[Extracted records Boundary: Start]

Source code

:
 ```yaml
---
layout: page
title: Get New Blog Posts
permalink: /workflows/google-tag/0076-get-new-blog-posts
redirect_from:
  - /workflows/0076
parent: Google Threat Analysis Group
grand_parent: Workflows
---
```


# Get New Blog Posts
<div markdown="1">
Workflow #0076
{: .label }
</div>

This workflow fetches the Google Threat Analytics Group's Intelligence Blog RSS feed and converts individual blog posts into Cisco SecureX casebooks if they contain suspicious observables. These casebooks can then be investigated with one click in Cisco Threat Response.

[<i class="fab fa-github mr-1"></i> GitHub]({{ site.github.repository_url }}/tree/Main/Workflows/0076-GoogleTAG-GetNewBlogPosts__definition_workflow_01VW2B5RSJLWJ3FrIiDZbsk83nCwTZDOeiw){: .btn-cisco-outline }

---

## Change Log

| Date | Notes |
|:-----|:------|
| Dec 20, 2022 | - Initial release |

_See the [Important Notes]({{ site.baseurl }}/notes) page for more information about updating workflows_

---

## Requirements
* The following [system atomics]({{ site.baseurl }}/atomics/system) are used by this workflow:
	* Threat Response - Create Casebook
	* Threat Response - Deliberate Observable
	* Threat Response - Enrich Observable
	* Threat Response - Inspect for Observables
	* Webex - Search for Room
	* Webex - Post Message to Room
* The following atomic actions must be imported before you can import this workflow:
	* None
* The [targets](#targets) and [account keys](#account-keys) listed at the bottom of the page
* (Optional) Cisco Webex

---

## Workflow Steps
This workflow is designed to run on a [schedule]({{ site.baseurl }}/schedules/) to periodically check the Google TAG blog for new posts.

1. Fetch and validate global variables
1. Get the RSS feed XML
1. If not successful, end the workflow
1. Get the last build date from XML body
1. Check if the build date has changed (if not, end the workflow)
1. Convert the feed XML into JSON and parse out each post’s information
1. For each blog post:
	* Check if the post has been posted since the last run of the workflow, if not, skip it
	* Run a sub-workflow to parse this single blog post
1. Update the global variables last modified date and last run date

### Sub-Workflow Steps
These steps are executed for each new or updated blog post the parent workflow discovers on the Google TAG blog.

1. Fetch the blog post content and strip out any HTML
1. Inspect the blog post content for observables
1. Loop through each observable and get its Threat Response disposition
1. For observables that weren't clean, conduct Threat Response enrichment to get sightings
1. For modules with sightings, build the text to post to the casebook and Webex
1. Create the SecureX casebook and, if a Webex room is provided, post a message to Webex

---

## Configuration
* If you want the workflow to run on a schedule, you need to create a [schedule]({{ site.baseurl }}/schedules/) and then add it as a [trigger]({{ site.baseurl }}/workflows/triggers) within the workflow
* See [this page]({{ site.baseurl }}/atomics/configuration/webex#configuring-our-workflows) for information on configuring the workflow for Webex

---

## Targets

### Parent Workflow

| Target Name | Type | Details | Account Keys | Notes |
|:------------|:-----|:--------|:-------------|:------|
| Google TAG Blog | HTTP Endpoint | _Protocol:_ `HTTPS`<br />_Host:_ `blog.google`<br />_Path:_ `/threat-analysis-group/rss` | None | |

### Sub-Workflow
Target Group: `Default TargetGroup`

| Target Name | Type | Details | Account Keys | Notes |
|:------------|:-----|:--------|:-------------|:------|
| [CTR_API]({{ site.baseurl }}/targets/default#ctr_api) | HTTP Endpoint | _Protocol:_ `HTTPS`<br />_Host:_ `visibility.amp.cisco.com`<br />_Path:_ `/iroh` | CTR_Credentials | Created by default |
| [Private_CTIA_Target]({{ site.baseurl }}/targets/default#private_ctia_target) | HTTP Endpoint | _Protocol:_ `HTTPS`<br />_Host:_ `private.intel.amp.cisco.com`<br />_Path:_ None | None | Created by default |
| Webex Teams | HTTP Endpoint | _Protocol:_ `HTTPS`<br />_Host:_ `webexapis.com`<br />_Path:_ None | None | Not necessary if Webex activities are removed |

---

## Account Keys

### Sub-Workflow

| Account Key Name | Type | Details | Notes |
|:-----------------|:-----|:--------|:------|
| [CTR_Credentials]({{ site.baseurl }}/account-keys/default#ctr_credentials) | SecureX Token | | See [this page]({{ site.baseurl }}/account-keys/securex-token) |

[Extracted records Boundary: End]

Print the lines of the entries, exactly, from the one containing "CTR_Credentials | Created by default |" down to the final line, and leave out all the others.

| [CTR_API]({{ site.baseurl }}/targets/default#ctr_api) | HTTP Endpoint | _Protocol:_ `HTTPS`<br />_Host:_ `visibility.amp.cisco.com`<br />_Path:_ `/iroh` | CTR_Credentials | Created by default |
| [Private_CTIA_Target]({{ site.baseurl }}/targets/default#private_ctia_target) | HTTP Endpoint | _Protocol:_ `HTTPS`<br />_Host:_ `private.intel.amp.cisco.com`<br />_Path:_ None | None | Created by default |
| Webex Teams | HTTP Endpoint | _Protocol:_ `HTTPS`<br />_Host:_ `webexapis.com`<br />_Path:_ None | None | Not necessary if Webex activities are removed |

---

## Account Keys

### Sub-Workflow

| Account Key Name | Type | Details | Notes |
|:-----------------|:-----|:--------|:------|
| [CTR_Credentials]({{ site.baseurl }}/account-keys/default#ctr_credentials) | SecureX Token | | See [this page]({{ site.baseurl }}/account-keys/securex-token) |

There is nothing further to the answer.